I'd like the records transcribed exactly, leaving the images out.
-- Dataset follows --
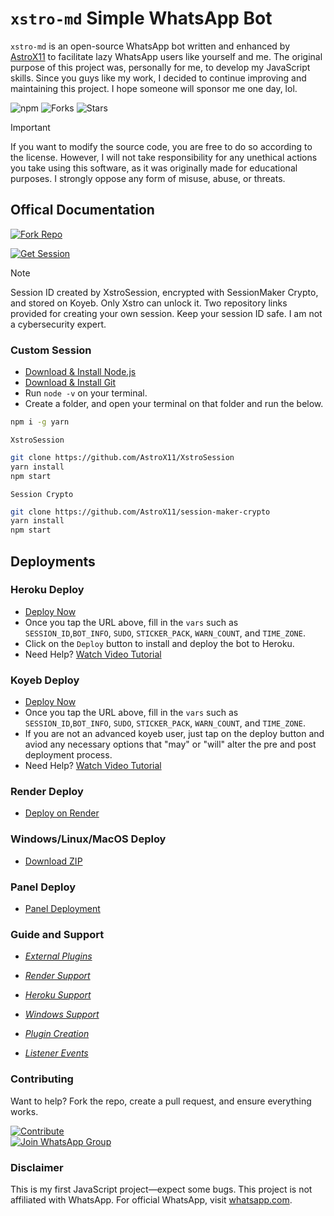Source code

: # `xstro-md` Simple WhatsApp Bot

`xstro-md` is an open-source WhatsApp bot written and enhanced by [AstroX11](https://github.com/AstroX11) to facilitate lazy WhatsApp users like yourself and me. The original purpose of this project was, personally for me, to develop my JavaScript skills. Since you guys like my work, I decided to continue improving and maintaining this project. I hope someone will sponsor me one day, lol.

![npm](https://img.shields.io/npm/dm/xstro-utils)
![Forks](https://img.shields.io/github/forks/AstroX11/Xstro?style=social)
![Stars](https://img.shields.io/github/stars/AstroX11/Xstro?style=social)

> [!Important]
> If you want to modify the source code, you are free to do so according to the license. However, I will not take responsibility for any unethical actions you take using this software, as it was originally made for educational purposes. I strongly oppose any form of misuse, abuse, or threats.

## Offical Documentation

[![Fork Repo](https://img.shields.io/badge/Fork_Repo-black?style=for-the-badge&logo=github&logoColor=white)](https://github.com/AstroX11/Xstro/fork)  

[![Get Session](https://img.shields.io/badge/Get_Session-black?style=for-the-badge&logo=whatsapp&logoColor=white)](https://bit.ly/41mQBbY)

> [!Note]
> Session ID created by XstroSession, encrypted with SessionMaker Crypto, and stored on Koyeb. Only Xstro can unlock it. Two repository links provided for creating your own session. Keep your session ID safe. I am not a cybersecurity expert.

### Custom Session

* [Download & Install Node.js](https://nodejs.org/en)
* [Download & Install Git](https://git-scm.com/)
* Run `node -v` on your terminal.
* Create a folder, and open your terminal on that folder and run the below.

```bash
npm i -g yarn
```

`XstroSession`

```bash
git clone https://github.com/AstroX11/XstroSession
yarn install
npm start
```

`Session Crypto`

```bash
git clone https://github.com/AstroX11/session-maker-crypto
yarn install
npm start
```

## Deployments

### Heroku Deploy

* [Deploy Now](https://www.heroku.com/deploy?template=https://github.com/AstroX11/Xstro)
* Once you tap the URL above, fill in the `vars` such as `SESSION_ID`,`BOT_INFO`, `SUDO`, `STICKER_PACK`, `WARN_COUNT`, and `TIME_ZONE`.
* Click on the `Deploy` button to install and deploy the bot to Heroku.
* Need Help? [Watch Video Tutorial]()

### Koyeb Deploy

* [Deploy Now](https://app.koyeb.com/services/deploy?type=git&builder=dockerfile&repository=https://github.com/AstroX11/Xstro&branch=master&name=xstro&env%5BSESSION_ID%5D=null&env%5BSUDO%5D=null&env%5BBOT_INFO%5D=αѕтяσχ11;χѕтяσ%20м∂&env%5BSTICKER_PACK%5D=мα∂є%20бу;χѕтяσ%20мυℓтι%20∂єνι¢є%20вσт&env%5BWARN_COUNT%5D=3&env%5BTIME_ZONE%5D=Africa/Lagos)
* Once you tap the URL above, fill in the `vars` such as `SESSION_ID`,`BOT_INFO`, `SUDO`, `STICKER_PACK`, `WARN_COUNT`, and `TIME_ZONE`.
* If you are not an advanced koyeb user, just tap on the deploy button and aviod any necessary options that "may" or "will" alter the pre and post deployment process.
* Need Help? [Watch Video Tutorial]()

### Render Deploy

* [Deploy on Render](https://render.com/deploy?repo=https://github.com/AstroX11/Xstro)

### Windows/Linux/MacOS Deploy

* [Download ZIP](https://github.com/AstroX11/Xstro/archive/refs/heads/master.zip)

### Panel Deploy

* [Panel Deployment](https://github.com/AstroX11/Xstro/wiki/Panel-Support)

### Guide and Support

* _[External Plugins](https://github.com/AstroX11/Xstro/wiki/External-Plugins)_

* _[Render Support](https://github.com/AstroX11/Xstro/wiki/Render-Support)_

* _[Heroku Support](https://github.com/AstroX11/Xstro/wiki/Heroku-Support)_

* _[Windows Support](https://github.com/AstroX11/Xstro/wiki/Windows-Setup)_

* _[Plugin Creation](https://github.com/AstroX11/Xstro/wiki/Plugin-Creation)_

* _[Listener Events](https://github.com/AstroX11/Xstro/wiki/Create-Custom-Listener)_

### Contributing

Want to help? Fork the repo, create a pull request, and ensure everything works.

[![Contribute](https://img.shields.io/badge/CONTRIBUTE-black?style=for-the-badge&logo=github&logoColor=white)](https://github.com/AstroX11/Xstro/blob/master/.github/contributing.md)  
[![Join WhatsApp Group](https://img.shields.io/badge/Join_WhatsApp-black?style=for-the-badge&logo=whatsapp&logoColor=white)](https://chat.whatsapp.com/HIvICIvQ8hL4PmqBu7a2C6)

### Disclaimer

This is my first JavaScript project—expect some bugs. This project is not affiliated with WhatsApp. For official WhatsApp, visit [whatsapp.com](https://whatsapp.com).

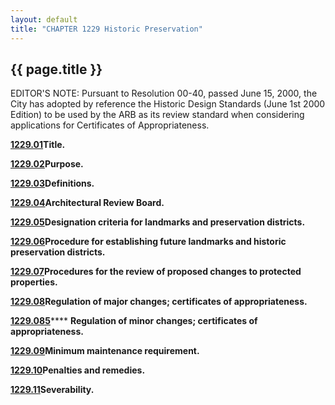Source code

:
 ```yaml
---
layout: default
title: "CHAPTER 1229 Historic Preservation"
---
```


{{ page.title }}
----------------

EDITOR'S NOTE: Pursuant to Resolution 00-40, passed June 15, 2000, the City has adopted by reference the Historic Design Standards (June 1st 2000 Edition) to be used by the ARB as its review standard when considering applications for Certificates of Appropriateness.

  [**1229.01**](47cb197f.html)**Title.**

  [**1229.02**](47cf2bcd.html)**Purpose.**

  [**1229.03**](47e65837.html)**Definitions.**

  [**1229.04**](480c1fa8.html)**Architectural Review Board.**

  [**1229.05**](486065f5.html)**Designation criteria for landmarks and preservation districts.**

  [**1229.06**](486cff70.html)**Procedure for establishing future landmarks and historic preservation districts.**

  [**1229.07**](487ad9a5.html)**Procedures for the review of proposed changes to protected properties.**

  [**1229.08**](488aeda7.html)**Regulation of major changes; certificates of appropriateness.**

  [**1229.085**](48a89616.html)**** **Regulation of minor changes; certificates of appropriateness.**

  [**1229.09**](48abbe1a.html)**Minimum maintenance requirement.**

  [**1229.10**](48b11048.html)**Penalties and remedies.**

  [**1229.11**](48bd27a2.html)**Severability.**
-- Dataset concluded --
• _Task answer_:
Source code

: # `xstro-md` Simple WhatsApp Bot

`xstro-md` is an open-source WhatsApp bot written and enhanced by [AstroX11](https://github.com/AstroX11) to facilitate lazy WhatsApp users like yourself and me. The original purpose of this project was, personally for me, to develop my JavaScript skills. Since you guys like my work, I decided to continue improving and maintaining this project. I hope someone will sponsor me one day, lol.

![npm](https://img.shields.io/npm/dm/xstro-utils)
![Forks](https://img.shields.io/github/forks/AstroX11/Xstro?style=social)
![Stars](https://img.shields.io/github/stars/AstroX11/Xstro?style=social)

> [!Important]
> If you want to modify the source code, you are free to do so according to the license. However, I will not take responsibility for any unethical actions you take using this software, as it was originally made for educational purposes. I strongly oppose any form of misuse, abuse, or threats.

## Offical Documentation

[![Fork Repo](https://img.shields.io/badge/Fork_Repo-black?style=for-the-badge&logo=github&logoColor=white)](https://github.com/AstroX11/Xstro/fork)  

[![Get Session](https://img.shields.io/badge/Get_Session-black?style=for-the-badge&logo=whatsapp&logoColor=white)](https://bit.ly/41mQBbY)

> [!Note]
> Session ID created by XstroSession, encrypted with SessionMaker Crypto, and stored on Koyeb. Only Xstro can unlock it. Two repository links provided for creating your own session. Keep your session ID safe. I am not a cybersecurity expert.

### Custom Session

* [Download & Install Node.js](https://nodejs.org/en)
* [Download & Install Git](https://git-scm.com/)
* Run `node -v` on your terminal.
* Create a folder, and open your terminal on that folder and run the below.

```bash
npm i -g yarn
```

`XstroSession`

```bash
git clone https://github.com/AstroX11/XstroSession
yarn install
npm start
```

`Session Crypto`

```bash
git clone https://github.com/AstroX11/session-maker-crypto
yarn install
npm start
```

## Deployments

### Heroku Deploy

* [Deploy Now](https://www.heroku.com/deploy?template=https://github.com/AstroX11/Xstro)
* Once you tap the URL above, fill in the `vars` such as `SESSION_ID`,`BOT_INFO`, `SUDO`, `STICKER_PACK`, `WARN_COUNT`, and `TIME_ZONE`.
* Click on the `Deploy` button to install and deploy the bot to Heroku.
* Need Help? [Watch Video Tutorial]()

### Koyeb Deploy

* [Deploy Now](https://app.koyeb.com/services/deploy?type=git&builder=dockerfile&repository=https://github.com/AstroX11/Xstro&branch=master&name=xstro&env%5BSESSION_ID%5D=null&env%5BSUDO%5D=null&env%5BBOT_INFO%5D=αѕтяσχ11;χѕтяσ%20м∂&env%5BSTICKER_PACK%5D=мα∂є%20бу;χѕтяσ%20мυℓтι%20∂єνι¢є%20вσт&env%5BWARN_COUNT%5D=3&env%5BTIME_ZONE%5D=Africa/Lagos)
* Once you tap the URL above, fill in the `vars` such as `SESSION_ID`,`BOT_INFO`, `SUDO`, `STICKER_PACK`, `WARN_COUNT`, and `TIME_ZONE`.
* If you are not an advanced koyeb user, just tap on the deploy button and aviod any necessary options that "may" or "will" alter the pre and post deployment process.
* Need Help? [Watch Video Tutorial]()

### Render Deploy

* [Deploy on Render](https://render.com/deploy?repo=https://github.com/AstroX11/Xstro)

### Windows/Linux/MacOS Deploy

* [Download ZIP](https://github.com/AstroX11/Xstro/archive/refs/heads/master.zip)

### Panel Deploy

* [Panel Deployment](https://github.com/AstroX11/Xstro/wiki/Panel-Support)

### Guide and Support

* _[External Plugins](https://github.com/AstroX11/Xstro/wiki/External-Plugins)_

* _[Render Support](https://github.com/AstroX11/Xstro/wiki/Render-Support)_

* _[Heroku Support](https://github.com/AstroX11/Xstro/wiki/Heroku-Support)_

* _[Windows Support](https://github.com/AstroX11/Xstro/wiki/Windows-Setup)_

* _[Plugin Creation](https://github.com/AstroX11/Xstro/wiki/Plugin-Creation)_

* _[Listener Events](https://github.com/AstroX11/Xstro/wiki/Create-Custom-Listener)_

### Contributing

Want to help? Fork the repo, create a pull request, and ensure everything works.

[![Contribute](https://img.shields.io/badge/CONTRIBUTE-black?style=for-the-badge&logo=github&logoColor=white)](https://github.com/AstroX11/Xstro/blob/master/.github/contributing.md)  
[![Join WhatsApp Group](https://img.shields.io/badge/Join_WhatsApp-black?style=for-the-badge&logo=whatsapp&logoColor=white)](https://chat.whatsapp.com/HIvICIvQ8hL4PmqBu7a2C6)

### Disclaimer

This is my first JavaScript project—expect some bugs. This project is not affiliated with WhatsApp. For official WhatsApp, visit [whatsapp.com](https://whatsapp.com).

Source code

:
 ```yaml
---
layout: default
title: "CHAPTER 1229 Historic Preservation"
---
```


{{ page.title }}
----------------

EDITOR'S NOTE: Pursuant to Resolution 00-40, passed June 15, 2000, the City has adopted by reference the Historic Design Standards (June 1st 2000 Edition) to be used by the ARB as its review standard when considering applications for Certificates of Appropriateness.

  [**1229.01**](47cb197f.html)**Title.**

  [**1229.02**](47cf2bcd.html)**Purpose.**

  [**1229.03**](47e65837.html)**Definitions.**

  [**1229.04**](480c1fa8.html)**Architectural Review Board.**

  [**1229.05**](486065f5.html)**Designation criteria for landmarks and preservation districts.**

  [**1229.06**](486cff70.html)**Procedure for establishing future landmarks and historic preservation districts.**

  [**1229.07**](487ad9a5.html)**Procedures for the review of proposed changes to protected properties.**

  [**1229.08**](488aeda7.html)**Regulation of major changes; certificates of appropriateness.**

  [**1229.085**](48a89616.html)**** **Regulation of minor changes; certificates of appropriateness.**

  [**1229.09**](48abbe1a.html)**Minimum maintenance requirement.**

  [**1229.10**](48b11048.html)**Penalties and remedies.**

  [**1229.11**](48bd27a2.html)**Severability.**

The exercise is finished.